In order to place the question in its proper legal focus we must briefly review the law of this state with reference to contribution between joint tortfeasors, the exceptions to that rule, and the recognition of the fundamental distinction between the right to indemnity and the right to contribution. Prior to January 1, 1958, the law in California was the common-law rule that there was no right of contribution between joint tortfeasors. ( Dow v. Sunset Tel. Tel. Co., 162 Cal. 136 [ 121 P. 379]; City County of San Francisco v. Ho Sing, 51 Cal.2d 127 [ 330 P.2d 802]; San Francisco Unified Sch. Dist. v. California Bldg. etc. Co., 162 Cal.App.2d 434 [ 328 P.2d 785].) The right to indemnity in certain situations in other jurisdictions was alluded to in Peters v. City County of San Francisco, 41 Cal.2d 419 [ 260 P.2d 55], but the court was not called upon in that case to make a determination as to whether the right existed in this state. In 1957 the Legislature, by its enactment of section 875 of the Code of Civil Procedure, modified the common law to provide for contribution between joint tortfeasors effective as of January 1, 1958, on causes of action "accruing on or after" that date. The distinction between the right of contribution and the right of indemnity was expressly recognized by the Legislature in subdivision (f) of said section 875 which provides: "This title shall not impair any right of indemnity under existing law, and where one tortfeasor judgment debtor is entitled to indemnity from another there shall be no right of contribution between them." The existence of the right of indemnity in this state was expressly recognized in the School District and Ho Sing cases, supra, determined in July and October, 1958, respectively, in causes of action arising prior to 1958. (See also De La Forest v. Yandle, 171 Cal.App.2d 59 [ 340 P.2d 52].)
The alleged cause of action in the present case arose prior to 1958; therefore the common law rule against contribution applies. The question presented, however, is whether or not the plaintiff has a cause of action for indemnity. Both parties concede in their arguments that under the facts pleaded in the complaint the plaintiff and defendants were joint tortfeasors, but they disagree as to whether or not the facts come within the exceptions to the general rule of noncontribution which allow indemnity as between joint tortfeasors.

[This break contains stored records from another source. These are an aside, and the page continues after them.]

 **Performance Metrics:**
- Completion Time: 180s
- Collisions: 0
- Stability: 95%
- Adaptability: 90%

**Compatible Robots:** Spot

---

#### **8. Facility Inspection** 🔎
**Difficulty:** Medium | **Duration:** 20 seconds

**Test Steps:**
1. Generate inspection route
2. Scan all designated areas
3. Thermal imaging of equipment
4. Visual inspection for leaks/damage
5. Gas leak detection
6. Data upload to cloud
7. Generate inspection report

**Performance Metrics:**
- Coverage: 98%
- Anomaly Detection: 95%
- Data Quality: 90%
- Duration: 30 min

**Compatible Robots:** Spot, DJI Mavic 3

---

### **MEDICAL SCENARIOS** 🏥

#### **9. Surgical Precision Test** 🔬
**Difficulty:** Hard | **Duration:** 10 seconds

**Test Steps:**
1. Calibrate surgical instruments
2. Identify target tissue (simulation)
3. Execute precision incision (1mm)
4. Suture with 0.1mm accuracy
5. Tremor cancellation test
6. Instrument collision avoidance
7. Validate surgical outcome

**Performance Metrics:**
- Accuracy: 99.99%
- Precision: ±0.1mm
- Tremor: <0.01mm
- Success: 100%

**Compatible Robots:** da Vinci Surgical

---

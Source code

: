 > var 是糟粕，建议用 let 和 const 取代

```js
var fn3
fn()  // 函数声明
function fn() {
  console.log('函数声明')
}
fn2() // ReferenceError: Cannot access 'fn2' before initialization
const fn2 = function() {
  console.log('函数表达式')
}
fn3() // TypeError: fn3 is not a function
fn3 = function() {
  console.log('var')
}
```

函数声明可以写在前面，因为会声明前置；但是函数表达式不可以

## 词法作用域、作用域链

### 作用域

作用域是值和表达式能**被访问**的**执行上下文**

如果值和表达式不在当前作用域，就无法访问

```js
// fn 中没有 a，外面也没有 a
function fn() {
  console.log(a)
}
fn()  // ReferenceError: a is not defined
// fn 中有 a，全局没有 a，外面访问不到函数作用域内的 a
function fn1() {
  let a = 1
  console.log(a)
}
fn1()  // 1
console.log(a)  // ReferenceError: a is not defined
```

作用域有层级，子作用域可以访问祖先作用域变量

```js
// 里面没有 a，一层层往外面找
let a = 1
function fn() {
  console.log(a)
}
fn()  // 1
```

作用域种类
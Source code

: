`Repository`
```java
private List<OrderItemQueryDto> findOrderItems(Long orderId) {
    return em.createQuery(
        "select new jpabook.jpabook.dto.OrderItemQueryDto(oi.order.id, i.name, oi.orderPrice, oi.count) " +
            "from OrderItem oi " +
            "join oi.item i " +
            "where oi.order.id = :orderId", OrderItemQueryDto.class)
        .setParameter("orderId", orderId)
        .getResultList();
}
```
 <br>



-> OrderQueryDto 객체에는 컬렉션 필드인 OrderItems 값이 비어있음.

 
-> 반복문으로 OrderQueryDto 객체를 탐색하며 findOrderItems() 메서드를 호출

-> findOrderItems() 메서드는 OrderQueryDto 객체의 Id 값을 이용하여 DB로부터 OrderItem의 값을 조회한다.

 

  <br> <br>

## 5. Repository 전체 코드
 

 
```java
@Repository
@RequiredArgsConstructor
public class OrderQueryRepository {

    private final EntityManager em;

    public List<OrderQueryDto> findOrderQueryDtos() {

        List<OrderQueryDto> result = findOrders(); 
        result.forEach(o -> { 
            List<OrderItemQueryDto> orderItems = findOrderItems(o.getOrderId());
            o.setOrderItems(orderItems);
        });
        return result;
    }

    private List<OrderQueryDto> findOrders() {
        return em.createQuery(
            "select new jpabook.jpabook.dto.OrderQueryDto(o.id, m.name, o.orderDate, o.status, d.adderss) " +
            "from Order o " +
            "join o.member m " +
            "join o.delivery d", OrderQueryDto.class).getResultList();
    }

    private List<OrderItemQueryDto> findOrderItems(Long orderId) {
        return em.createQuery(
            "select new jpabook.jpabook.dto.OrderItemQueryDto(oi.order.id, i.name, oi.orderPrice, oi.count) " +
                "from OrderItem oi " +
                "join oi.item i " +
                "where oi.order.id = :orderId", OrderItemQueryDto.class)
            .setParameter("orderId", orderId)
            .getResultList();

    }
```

The exceptions to the general rule of noncontribution find their basis in the fundamental difference between contribution and indemnity. [3] The right of contribution, where it exists, presupposes a common liability which is shared by the joint tortfeasors on a pro rata basis. (See Code Civ. Proc., §§ 875-880.) The right of indemnity, on the other hand, because of some special relationship existing between two tortfeasors shifts the entire loss upon the one bound to indemnify. (Prosser on Torts, 2d ed., § 46, p. 249.) [4] The distinction is well stated in Builders Supply Co. v. McCabe, 366 Pa. 322, at pages 325 and 326 [ 77 A.2d 368], where the court said: "The right of indemnity rests upon a difference between the primary and secondary liability of two persons each of whom is made responsible by the law to an injured party. It is a right which enures to a person who, without active fault on his part, has been compelled by reason of some legal obligation, to pay damages occasioned by the initial negligence of another, and for which he himself is only secondarily liable. The difference between primary and secondary liability is not based on a difference in degrees of negligence or on any doctrine of comparative negligence — a doctrine which, indeed, is not recognized by the common law; . . . It depends on a difference in the character or kind of the wrongs which cause the injury and in the nature of the legal obligation owed by each of the wrongdoers to the injured person. . . ." (Citing examples.) And on pages 327 and 328 the court went on to say: "Without multiplying instances, it is clear that the right of a person vicariously or secondarily liable for a tort to recover from one primarily liable has been universally recognized. But the important point to be noted in all the cases is that secondary as distinguished from primary liability rests upon a fault that is imputed or constructive only, being based on some legal relation between the parties, or arising from some positive rule of common or statutory law or because of a failure to discover or correct a defect or remedy a dangerous condition caused by the act of the one primarily responsible."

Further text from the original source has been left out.